Scientists and scholars push for big data ethics
Earlier this year, social media giant Facebook revealed the results of a study that pulled on the heart strings of its users. The website manipulated the home pages of roughly 700,000 users as part of an emotional experiment in 2012, according to The Guardian. After analyzing the data, the company found it could actually make users feel more positive or negative based on the content.
You may have already heard about this study, but now members of academia are pushing back against the Internet giant, saying the experiment may have been unethical.
According to a Revolution Analytics survey involving 144 scientists from Joint Statistical Meetings, 47 percent of respondents believed the Facebook study was unethical while another 40 percent did not know if the study could be classified as ethical or not, InformationWeek reported.

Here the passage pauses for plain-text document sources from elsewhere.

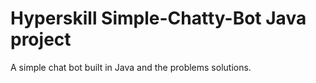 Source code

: # Hyperskill Simple-Chatty-Bot Java project
A simple chat bot built in Java and the problems solutions.
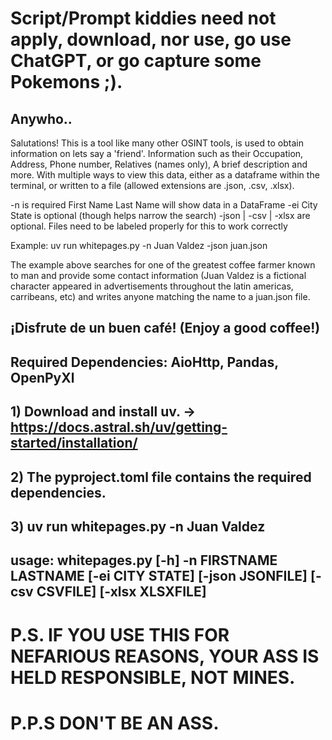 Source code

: # Script/Prompt kiddies need not apply, download, nor use, go use ChatGPT, or go capture some Pokemons ;).

## Anywho..

Salutations! This is a tool like many other OSINT tools, is used to obtain information on lets say a 'friend'.
Information such as their Occupation, Address, Phone number, Relatives (names only), A brief description and more.
With multiple ways to view this data, either as a dataframe within the terminal, or written to a file (allowed
extensions are .json, .csv, .xlsx).

-n is required First Name Last Name will show data in a DataFrame
-ei City State is optional (though helps narrow the search)
-json | -csv | -xlsx are optional. Files need to be labeled properly for this to work correctly 

Example: uv run whitepages.py -n Juan Valdez -json juan.json

The example above searches for one of the greatest coffee farmer known to man and provide some contact information
(Juan Valdez is a fictional character appeared in advertisements throughout the latin americas, carribeans, etc)
and writes anyone matching the name to a juan.json file.
## ¡Disfrute de un buen café! (Enjoy a good coffee!)

## Required Dependencies: AioHttp, Pandas, OpenPyXl
## 1) Download and install uv. -> https://docs.astral.sh/uv/getting-started/installation/
## 2) The pyproject.toml file contains the required dependencies.
## 3) uv run whitepages.py -n Juan Valdez 

## usage: whitepages.py [-h] -n FIRSTNAME LASTNAME [-ei CITY STATE] [-json JSONFILE] [-csv CSVFILE] [-xlsx XLSXFILE]

# P.S. IF YOU USE THIS FOR NEFARIOUS REASONS, YOUR ASS IS HELD RESPONSIBLE, NOT MINES.

# P.P.S DON'T BE AN ASS.

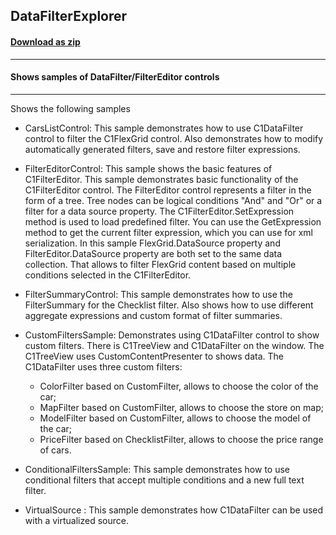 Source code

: ## DataFilterExplorer
#### [Download as zip](https://grapecity.github.io/DownGit/#/home?url=https://github.com/GrapeCity/ComponentOne-WPF-Samples/tree/master/NET_8/DataFilter/DataFilterExplorer)
____
#### Shows samples of DataFilter/FilterEditor controls
____
Shows the following samples

* CarsListControl: This sample demonstrates how to use C1DataFilter control to filter the C1FlexGrid control. Also demonstrates how to modify automatically generated filters, save and restore filter expressions.


* FilterEditorControl: This sample shows the basic features of C1FilterEditor.
	This sample demonstrates basic functionality of the C1FilterEditor control. 
	The FilterEditor control represents a filter in the form of a tree. Tree nodes can be logical conditions "And" and "Or" or a filter for a data source property.
	The C1FilterEditor.SetExpression method is used to load predefined filter.
	You can use the GetExpression method to get the current filter expression, which you can use for xml serialization.
	In this sample FlexGrid.DataSource property and FilterEditor.DataSource property are both set to the same data collection. 
	That allows to filter FlexGrid content based on multiple conditions selected in the C1FilterEditor.


* FilterSummaryControl: This sample demonstrates how to use the FilterSummary for the Checklist filter. Also shows how to use different aggregate expressions and custom format of filter summaries.


* CustomFiltersSample: Demonstrates using C1DataFilter control to show custom filters.
	There is C1TreeView and C1DataFilter on the window.
	The C1TreeView uses CustomContentPresenter to shows data.
	The C1DataFilter uses three custom filters:
	+ ColorFilter based on CustomFilter, allows to choose the color of the car;
	+ MapFilter based on CustomFilter, allows to choose the store on map;
	+ ModelFilter based on CustomFilter, allows to choose the model of the car;
	+ PriceFilter based on ChecklistFilter, allows to choose the price range of cars.


* ConditionalFiltersSample: This sample demonstrates how to use conditional filters that accept multiple conditions and a new full text filter.


* VirtualSource : This sample demonstrates how C1DataFilter can be used with a virtualized source.
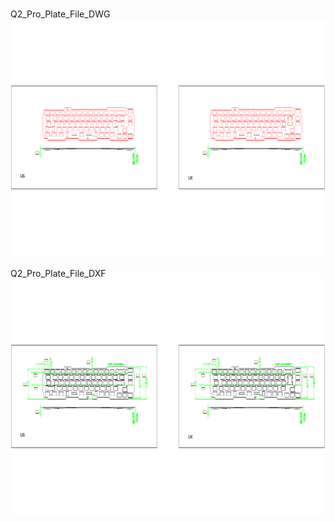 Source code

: <br/>Q2_Pro_Plate_File_DWG<br/>![image](./Q2_Pro_Plate_File_DWG.png)<br/>
<br/>Q2_Pro_Plate_File_DXF<br/>![image](./Q2_Pro_Plate_File_DXF.png)<br/>
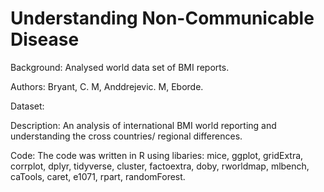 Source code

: # Understanding Non-Communicable Disease 
Background: Analysed world data set of BMI reports. 

Authors: Bryant, C. M, Anddrejevic. M, Eborde. 

Dataset: 

Description: An analysis of  international BMI world reporting and understanding the cross countries/ regional differences. 

Code: The code was written in R using libaries: mice, ggplot, gridExtra, corrplot, dplyr, tidyverse, cluster, factoextra, doby, rworldmap, mlbench, caTools, caret, e1071, rpart, randomForest. 
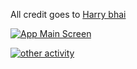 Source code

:
All credit goes to [Harry bhai](http://https://www.youtube.com/@CodeWithHarry "Harry bhai")


[![App Main Screen](https://github.com/akay232/MultiScreen_Android_App/blob/main/Screenshot_20230130_185701.png "App Main Screen")](https://github.com/akay232/MultiScreen_Android_App/blob/main/Screenshot_20230130_185701.png "App Main Screen")

[![other activity](https://github.com/akay232/MultiScreen_Android_App/blob/main/Screenshot_20230130_185748.png "other activity")](https://github.com/akay232/MultiScreen_Android_App/blob/main/Screenshot_20230130_185748.png "other activity")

The result of the survey shows that many members of the scientific community are still grappling with whether or not big data research should contain a finite set of rules and regulations. However, a large group of academic professionals are convinced.
Just recently, Johns Hopkins Berman Institute of Bioethics released a press statement calling for a big data code of ethics to be formulated. In the release, the group points out that an international group of research ethics scholars have already decided that big data ethics is necessary.
"The emotive reaction to the Facebook experiment is proof of the public interest in this set of issues as well as an indication that best practices have yet to be identified," the professionals stated, according to Johns Hopkins' press release.
However, while the professionals agree that designing a code of ethics is morally necessary, they concede that designing such guidelines to fit the modern technology may be difficult.
"[It is] in everyone's interest not to attempt forcing a 20th century regulatory regime onto 21st century technologies and approaches to research and innovation," the scholars said, according to the press release.